In gleicher Weise ist aber auch die Gewalt gegen Flüchtlinge und deren Unterkünfte scharf zu verurteilen: Im vergangenen Jahr gab es nach Auskunft des Landesinnenministeriums 214 Straftaten, die in NRW gegen Flüchtlinge und deren Unterkünfte verübt worden sind. Im Vergleich zu 25 Taten in 2014 waren das acht Mal so viel. Hassparolen sowie gezielte Falschinformationen in sozialen Netzwerken schüren dabei offenkundig ein Klima aus Angst und Gewalt.

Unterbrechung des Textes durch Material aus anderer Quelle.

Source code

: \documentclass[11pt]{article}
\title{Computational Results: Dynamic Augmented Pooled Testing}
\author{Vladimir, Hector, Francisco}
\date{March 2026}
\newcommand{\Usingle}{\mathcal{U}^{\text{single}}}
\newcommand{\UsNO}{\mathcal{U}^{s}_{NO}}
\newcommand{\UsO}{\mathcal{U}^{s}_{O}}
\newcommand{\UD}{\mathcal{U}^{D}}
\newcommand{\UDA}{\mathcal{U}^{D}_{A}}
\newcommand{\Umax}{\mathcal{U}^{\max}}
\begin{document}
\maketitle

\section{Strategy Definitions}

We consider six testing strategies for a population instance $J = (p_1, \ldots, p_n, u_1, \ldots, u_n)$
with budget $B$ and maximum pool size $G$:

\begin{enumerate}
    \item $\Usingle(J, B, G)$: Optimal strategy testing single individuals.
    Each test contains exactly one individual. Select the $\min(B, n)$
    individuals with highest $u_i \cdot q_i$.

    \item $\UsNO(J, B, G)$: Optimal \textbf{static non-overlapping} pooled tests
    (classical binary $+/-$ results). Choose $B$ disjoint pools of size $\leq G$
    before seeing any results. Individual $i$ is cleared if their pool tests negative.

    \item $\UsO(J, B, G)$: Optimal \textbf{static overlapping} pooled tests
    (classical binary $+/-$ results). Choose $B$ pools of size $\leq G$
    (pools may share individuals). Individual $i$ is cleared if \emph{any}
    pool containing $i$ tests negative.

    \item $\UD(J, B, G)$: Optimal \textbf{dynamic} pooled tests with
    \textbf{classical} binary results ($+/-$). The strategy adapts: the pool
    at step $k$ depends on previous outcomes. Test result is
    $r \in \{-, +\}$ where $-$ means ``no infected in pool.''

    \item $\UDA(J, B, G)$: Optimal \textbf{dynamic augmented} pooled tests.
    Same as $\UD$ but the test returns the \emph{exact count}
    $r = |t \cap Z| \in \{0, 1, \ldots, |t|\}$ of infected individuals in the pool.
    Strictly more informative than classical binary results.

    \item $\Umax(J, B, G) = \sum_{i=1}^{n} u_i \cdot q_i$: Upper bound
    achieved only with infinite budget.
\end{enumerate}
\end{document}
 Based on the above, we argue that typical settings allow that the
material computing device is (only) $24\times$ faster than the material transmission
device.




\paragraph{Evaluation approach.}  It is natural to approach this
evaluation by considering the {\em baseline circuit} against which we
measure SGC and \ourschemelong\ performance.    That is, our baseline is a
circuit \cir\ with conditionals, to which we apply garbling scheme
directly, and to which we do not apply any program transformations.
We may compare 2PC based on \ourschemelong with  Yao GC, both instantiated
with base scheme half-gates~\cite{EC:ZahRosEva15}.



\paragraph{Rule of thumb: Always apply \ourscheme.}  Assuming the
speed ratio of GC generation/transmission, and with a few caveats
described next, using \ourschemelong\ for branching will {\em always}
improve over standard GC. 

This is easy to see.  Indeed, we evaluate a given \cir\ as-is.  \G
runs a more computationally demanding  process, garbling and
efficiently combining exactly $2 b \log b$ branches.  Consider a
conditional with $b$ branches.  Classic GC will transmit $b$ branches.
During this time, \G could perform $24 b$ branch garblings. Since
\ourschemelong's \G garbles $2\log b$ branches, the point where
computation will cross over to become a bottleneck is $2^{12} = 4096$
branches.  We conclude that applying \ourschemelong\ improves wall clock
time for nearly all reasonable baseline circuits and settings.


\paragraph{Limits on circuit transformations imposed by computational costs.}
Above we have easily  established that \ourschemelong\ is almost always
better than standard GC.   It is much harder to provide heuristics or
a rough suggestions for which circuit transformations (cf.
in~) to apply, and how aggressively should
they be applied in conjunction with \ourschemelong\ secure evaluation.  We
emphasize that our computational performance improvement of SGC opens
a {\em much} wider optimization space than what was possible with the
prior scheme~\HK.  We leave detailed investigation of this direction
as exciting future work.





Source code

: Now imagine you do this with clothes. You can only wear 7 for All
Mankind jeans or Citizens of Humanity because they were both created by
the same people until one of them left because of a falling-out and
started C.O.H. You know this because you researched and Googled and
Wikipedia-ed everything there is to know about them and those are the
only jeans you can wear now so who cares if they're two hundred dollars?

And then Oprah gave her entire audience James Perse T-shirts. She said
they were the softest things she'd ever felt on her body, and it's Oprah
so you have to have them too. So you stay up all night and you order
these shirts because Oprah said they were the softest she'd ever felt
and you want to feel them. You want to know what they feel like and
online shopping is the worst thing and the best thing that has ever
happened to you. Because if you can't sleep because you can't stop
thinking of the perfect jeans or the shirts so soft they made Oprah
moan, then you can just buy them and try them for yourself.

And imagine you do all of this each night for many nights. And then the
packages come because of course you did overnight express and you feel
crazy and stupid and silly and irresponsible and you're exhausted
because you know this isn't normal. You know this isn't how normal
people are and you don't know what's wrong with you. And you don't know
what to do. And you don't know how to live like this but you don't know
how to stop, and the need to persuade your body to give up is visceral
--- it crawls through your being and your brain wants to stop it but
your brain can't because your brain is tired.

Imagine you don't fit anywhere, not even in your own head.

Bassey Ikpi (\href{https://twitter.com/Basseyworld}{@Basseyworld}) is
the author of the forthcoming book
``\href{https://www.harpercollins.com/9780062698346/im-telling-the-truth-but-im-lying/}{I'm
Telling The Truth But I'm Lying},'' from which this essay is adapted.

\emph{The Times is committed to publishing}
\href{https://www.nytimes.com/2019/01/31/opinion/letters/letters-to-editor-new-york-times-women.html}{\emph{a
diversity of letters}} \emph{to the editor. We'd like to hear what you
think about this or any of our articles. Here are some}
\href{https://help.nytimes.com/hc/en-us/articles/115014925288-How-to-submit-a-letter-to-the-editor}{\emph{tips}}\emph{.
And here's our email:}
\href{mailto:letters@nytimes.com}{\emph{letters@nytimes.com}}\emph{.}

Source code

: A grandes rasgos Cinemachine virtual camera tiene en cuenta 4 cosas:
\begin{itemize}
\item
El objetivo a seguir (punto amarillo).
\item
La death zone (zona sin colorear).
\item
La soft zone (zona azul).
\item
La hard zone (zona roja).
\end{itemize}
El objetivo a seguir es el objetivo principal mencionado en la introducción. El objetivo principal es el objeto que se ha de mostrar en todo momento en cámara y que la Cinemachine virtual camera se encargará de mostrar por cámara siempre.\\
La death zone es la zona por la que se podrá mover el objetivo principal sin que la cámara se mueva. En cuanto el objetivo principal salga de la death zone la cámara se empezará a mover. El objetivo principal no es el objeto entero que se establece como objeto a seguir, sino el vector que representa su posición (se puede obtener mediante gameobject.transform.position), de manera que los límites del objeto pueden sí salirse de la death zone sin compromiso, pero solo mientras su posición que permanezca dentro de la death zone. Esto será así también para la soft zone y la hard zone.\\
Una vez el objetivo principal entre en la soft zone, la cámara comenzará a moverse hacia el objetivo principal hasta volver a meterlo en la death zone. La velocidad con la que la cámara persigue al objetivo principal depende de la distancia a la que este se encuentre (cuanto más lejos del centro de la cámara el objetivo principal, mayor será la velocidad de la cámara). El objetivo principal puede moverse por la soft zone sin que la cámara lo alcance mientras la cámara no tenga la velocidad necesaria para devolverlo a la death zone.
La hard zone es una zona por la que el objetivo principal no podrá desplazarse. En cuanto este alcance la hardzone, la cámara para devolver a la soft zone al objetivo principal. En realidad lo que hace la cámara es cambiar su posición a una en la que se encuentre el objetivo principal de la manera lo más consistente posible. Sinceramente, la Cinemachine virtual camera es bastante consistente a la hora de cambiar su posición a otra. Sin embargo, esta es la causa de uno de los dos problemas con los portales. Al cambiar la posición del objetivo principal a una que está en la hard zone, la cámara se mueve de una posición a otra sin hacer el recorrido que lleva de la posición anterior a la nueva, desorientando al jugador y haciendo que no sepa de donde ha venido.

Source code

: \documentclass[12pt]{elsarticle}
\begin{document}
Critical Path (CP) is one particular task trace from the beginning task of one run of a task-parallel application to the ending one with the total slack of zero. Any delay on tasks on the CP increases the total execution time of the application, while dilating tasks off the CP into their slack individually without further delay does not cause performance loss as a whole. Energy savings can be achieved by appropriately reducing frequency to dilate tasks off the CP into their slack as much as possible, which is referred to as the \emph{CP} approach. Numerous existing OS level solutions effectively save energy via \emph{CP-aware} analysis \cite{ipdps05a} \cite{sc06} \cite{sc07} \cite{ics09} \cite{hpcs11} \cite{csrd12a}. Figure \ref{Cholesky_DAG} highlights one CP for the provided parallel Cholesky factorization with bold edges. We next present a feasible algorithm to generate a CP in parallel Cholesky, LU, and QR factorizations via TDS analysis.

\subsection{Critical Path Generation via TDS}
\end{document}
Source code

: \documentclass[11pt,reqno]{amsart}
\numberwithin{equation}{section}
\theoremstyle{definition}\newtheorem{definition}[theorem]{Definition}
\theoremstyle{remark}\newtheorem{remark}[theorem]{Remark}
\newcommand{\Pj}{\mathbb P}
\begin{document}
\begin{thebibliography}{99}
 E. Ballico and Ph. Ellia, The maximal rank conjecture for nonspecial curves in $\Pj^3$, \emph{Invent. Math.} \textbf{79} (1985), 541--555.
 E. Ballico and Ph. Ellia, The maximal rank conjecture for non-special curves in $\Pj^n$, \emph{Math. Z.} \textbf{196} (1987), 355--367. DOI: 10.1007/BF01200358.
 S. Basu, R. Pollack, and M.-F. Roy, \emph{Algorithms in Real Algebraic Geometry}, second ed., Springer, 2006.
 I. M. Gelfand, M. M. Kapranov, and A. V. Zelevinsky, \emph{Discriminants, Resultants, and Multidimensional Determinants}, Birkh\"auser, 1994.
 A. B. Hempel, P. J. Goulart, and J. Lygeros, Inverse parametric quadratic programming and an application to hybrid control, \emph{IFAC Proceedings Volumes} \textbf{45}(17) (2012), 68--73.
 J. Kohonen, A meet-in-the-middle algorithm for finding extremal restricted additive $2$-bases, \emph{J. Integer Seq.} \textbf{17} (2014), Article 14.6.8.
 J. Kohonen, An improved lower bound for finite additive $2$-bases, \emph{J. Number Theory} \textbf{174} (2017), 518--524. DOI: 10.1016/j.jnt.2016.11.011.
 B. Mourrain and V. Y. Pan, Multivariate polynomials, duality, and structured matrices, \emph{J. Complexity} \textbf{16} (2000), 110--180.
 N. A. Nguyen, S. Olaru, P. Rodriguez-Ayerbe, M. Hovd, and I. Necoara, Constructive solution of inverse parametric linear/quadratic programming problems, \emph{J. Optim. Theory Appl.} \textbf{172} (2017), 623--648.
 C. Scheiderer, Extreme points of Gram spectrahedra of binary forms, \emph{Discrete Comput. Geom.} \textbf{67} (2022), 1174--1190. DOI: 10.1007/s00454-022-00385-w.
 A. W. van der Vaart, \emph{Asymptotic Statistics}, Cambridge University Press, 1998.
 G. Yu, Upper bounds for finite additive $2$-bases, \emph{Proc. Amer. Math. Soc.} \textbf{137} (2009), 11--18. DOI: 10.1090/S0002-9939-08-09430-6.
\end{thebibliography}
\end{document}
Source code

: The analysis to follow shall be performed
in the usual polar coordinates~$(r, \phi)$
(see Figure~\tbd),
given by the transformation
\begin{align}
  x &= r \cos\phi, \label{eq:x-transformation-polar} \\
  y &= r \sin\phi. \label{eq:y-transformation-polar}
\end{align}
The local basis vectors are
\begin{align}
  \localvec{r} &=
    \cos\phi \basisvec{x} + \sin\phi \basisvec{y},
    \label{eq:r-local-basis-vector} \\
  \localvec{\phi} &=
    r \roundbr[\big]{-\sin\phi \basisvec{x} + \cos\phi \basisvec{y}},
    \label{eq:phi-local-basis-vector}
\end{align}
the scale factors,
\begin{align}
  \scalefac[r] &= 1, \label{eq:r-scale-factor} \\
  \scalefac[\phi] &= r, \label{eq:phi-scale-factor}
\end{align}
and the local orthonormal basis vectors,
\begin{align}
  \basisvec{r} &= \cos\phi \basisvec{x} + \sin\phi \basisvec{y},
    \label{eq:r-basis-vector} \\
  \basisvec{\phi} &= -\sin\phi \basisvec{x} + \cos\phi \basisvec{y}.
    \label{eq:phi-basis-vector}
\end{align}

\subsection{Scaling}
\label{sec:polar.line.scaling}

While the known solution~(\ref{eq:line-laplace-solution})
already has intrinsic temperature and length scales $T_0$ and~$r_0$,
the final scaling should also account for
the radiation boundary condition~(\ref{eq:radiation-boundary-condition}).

Wenn die Analyse ergibt, dass rund 75 Prozent der Straftaten von Personen aus der Nachbarschaft oder der Region begangen worden sind, dann gilt es für alle Menschen guten Willens, hier aufmerksam und wachsam zu sein, mutig Missstände zu benennen und ihnen zugleich ein positives Zeugnis der Menschenfreundlichkeit und des Dialogs entgegenzusetzen.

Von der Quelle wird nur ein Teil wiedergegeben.